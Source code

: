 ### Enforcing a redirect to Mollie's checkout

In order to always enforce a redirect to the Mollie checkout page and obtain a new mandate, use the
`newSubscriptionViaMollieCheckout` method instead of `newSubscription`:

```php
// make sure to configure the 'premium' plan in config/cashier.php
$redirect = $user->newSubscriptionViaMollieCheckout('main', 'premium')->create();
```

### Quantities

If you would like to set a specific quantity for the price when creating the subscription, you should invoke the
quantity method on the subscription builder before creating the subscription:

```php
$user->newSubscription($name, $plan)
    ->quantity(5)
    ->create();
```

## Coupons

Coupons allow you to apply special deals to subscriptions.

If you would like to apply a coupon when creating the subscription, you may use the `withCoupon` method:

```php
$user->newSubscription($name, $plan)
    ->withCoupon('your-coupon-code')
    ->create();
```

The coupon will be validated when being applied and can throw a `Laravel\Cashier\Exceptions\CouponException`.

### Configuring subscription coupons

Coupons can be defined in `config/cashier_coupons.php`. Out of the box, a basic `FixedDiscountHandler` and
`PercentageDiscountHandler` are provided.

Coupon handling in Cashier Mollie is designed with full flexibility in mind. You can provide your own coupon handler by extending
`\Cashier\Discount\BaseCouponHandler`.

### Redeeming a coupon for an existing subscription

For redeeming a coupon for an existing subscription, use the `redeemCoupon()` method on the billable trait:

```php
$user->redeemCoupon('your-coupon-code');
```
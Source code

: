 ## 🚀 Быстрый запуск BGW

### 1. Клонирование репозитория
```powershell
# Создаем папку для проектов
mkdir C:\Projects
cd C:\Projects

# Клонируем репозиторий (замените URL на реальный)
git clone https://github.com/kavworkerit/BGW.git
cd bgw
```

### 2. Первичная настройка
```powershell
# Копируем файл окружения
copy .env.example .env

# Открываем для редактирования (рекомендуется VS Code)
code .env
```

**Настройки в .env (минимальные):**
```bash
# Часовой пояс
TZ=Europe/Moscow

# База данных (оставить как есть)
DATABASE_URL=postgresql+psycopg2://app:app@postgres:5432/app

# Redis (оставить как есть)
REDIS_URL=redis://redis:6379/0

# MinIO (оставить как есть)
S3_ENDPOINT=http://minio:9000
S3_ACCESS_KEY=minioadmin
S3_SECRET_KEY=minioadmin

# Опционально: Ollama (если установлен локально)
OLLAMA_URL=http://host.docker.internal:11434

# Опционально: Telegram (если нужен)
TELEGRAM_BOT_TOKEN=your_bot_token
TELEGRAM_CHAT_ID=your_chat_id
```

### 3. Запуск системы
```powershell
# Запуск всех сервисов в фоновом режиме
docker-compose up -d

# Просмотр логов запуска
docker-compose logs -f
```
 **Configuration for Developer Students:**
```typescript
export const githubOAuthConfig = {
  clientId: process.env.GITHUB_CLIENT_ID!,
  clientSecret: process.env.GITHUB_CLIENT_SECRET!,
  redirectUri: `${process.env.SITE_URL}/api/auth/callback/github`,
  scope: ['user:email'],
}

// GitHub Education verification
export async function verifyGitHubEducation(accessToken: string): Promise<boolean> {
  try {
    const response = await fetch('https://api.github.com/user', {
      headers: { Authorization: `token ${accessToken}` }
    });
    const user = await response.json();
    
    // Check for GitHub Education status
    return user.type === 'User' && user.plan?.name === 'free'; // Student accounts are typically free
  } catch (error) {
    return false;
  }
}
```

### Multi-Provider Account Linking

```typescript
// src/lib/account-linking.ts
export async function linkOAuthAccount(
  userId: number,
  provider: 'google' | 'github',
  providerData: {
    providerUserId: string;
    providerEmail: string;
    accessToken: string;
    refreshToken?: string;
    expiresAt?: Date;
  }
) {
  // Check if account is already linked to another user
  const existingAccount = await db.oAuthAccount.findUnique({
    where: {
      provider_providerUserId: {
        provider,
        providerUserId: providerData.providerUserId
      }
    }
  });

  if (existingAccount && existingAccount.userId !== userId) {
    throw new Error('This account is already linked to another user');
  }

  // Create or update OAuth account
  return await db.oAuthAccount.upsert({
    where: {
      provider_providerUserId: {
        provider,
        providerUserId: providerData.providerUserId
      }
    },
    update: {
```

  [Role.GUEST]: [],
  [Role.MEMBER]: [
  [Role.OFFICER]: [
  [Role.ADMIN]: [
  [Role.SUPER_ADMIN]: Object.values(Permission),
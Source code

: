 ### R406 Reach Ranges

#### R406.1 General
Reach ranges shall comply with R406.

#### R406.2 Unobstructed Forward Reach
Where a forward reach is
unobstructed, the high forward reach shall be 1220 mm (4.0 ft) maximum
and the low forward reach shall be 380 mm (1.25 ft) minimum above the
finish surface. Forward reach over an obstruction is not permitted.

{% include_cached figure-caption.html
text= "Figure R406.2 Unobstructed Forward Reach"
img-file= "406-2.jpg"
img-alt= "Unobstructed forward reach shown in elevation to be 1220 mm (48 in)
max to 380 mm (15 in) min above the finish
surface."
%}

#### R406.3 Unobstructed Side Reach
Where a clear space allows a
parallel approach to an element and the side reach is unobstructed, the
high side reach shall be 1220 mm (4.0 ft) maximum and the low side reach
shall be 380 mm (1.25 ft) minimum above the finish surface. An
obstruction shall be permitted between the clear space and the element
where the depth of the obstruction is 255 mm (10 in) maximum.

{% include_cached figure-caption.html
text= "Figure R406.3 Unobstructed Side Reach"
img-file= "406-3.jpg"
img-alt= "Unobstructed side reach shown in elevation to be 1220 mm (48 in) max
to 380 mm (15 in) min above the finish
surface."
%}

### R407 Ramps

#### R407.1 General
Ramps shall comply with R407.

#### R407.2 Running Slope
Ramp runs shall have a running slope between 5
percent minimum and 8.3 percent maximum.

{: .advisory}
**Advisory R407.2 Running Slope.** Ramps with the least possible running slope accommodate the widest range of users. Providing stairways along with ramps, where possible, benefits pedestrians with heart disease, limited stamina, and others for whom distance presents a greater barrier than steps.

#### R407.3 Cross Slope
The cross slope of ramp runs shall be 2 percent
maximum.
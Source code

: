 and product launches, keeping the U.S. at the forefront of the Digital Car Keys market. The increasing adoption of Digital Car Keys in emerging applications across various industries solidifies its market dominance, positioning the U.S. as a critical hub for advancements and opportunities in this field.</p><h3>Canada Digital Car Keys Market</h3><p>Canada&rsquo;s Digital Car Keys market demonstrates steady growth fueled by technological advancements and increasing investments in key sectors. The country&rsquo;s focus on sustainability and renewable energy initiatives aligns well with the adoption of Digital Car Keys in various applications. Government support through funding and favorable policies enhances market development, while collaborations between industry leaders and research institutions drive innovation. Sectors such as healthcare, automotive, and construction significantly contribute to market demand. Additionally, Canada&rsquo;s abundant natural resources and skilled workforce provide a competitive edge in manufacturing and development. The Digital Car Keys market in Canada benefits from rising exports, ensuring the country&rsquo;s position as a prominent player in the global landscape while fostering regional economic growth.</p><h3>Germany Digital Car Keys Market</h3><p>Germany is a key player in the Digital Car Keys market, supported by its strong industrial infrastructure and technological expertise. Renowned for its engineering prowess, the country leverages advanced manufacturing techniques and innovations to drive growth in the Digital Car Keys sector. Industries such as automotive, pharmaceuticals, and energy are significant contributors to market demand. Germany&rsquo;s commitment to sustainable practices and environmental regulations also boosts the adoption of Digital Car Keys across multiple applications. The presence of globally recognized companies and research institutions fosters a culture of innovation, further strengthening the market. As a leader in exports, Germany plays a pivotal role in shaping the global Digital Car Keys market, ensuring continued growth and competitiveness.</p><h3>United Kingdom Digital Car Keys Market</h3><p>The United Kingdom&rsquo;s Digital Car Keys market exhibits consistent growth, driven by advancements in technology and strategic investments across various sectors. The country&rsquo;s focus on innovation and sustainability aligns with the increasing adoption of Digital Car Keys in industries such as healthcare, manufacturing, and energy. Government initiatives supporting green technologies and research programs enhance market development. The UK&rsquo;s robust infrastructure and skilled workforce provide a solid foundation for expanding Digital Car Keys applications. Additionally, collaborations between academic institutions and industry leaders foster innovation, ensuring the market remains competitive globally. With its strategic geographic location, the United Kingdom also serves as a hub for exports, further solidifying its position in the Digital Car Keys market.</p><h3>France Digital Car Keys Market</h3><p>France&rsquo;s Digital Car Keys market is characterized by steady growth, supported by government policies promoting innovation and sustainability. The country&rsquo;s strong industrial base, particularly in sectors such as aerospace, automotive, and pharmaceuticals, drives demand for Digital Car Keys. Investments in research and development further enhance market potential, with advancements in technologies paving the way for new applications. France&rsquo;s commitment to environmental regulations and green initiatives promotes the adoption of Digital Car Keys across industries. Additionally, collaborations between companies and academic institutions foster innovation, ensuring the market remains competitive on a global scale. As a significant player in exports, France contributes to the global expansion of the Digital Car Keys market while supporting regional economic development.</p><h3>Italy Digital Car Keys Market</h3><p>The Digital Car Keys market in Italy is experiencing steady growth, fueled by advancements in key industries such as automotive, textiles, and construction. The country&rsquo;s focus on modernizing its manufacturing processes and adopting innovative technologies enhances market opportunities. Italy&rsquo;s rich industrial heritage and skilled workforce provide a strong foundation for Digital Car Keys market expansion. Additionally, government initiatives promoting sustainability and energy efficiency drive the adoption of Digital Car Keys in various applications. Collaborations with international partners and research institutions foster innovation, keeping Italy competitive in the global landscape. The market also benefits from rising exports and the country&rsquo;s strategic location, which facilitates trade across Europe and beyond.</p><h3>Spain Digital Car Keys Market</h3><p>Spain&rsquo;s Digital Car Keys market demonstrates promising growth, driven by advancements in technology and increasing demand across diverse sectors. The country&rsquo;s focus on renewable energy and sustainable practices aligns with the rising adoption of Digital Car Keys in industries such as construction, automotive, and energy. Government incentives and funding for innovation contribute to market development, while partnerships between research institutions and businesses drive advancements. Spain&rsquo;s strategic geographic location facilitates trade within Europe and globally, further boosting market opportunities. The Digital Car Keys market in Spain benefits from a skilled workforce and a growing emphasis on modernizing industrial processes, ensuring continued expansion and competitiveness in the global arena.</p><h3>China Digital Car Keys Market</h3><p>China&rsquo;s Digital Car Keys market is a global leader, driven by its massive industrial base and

************

Problem requirements = Copy each line of the records that contains the word "would".

Answer =
If you would like to set a specific quantity for the price when creating the subscription, you should invoke the
If you would like to apply a coupon when creating the subscription, you may use the `withCoupon` method:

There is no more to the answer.